Information given below:
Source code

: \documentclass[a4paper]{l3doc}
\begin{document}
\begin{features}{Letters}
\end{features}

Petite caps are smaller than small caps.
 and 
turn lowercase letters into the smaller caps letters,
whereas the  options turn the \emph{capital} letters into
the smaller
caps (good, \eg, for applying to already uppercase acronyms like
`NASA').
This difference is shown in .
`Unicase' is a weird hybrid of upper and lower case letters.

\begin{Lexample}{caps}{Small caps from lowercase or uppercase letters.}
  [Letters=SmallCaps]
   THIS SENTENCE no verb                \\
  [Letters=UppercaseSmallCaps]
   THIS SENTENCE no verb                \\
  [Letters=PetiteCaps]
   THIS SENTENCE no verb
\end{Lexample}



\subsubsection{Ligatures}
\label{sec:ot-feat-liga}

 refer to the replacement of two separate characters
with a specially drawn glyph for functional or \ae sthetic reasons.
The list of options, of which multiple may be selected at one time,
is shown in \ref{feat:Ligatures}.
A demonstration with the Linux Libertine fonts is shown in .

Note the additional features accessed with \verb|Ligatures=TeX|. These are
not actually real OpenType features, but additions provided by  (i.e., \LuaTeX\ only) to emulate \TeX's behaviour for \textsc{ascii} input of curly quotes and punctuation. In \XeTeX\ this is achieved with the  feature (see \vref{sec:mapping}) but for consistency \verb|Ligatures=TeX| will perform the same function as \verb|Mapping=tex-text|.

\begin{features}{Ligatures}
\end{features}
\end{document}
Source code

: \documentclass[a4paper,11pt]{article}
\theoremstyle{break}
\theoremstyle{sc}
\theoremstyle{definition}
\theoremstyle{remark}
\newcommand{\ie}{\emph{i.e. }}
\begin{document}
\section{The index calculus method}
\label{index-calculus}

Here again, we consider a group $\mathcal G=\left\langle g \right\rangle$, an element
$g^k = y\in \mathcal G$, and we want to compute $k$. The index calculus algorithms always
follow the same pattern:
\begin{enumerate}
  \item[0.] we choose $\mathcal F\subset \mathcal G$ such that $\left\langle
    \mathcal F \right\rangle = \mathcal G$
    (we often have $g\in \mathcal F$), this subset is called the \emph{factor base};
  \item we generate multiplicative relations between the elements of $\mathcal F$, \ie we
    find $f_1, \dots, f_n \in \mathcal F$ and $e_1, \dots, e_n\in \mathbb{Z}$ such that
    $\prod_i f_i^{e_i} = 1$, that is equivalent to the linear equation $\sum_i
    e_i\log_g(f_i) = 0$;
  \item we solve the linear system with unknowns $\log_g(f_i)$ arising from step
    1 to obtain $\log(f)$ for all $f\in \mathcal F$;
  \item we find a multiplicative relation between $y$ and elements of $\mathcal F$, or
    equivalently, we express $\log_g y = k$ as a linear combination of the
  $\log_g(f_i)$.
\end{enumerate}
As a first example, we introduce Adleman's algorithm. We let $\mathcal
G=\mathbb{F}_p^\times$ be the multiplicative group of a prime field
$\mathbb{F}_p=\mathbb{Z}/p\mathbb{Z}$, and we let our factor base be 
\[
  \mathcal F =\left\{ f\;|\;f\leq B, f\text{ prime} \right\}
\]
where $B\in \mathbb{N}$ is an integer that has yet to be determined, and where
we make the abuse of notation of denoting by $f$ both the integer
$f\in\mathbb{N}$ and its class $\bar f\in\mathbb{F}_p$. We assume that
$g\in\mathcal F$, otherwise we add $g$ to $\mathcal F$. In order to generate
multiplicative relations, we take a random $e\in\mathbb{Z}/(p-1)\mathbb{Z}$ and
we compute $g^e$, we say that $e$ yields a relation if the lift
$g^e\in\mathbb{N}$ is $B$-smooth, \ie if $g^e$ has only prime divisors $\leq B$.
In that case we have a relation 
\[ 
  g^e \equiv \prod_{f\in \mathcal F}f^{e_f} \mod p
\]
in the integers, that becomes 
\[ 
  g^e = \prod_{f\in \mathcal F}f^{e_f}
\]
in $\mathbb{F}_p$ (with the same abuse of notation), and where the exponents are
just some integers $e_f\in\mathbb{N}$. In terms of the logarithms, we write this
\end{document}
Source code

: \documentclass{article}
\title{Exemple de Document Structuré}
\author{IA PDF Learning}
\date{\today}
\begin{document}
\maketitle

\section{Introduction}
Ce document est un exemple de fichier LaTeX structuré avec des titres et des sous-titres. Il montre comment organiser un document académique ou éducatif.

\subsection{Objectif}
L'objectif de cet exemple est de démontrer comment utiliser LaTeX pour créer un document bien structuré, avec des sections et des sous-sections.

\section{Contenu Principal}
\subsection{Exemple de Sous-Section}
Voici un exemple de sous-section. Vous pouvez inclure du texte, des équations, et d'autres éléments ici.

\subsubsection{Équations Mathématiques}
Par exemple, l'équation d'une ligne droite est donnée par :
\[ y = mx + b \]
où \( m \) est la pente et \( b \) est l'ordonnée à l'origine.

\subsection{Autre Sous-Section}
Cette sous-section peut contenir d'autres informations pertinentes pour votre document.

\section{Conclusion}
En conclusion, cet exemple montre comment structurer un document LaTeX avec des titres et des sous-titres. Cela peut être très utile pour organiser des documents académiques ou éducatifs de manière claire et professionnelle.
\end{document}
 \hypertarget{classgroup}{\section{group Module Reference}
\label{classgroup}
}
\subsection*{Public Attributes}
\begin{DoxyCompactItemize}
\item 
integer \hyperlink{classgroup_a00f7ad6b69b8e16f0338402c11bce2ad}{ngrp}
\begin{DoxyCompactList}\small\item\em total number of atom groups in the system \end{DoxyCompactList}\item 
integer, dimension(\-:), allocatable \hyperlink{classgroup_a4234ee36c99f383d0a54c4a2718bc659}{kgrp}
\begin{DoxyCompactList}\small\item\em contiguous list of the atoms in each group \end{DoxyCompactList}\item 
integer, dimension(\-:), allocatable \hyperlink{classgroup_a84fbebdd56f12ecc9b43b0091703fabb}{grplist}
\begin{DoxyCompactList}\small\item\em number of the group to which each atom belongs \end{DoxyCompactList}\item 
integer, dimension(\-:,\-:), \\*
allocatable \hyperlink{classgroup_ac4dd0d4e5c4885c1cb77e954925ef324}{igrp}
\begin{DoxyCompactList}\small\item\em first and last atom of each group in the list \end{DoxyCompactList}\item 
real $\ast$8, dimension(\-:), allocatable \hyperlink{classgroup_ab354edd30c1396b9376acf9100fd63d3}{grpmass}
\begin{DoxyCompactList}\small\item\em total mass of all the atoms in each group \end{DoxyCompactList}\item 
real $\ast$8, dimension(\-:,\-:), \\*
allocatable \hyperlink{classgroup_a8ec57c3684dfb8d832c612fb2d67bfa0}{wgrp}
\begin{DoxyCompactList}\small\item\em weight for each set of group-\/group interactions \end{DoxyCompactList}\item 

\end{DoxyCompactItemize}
End of Information given.
[Requirement] Stop after the line containing "This difference is shown in .": print exactly the lines from the start of the entries above up to it, that line included.

[Answer for this exercise]
Source code

: \documentclass[a4paper]{l3doc}
\begin{document}
\begin{features}{Letters}
\end{features}

Petite caps are smaller than small caps.
 and 
turn lowercase letters into the smaller caps letters,
whereas the  options turn the \emph{capital} letters into
the smaller
caps (good, \eg, for applying to already uppercase acronyms like
`NASA').
This difference is shown in .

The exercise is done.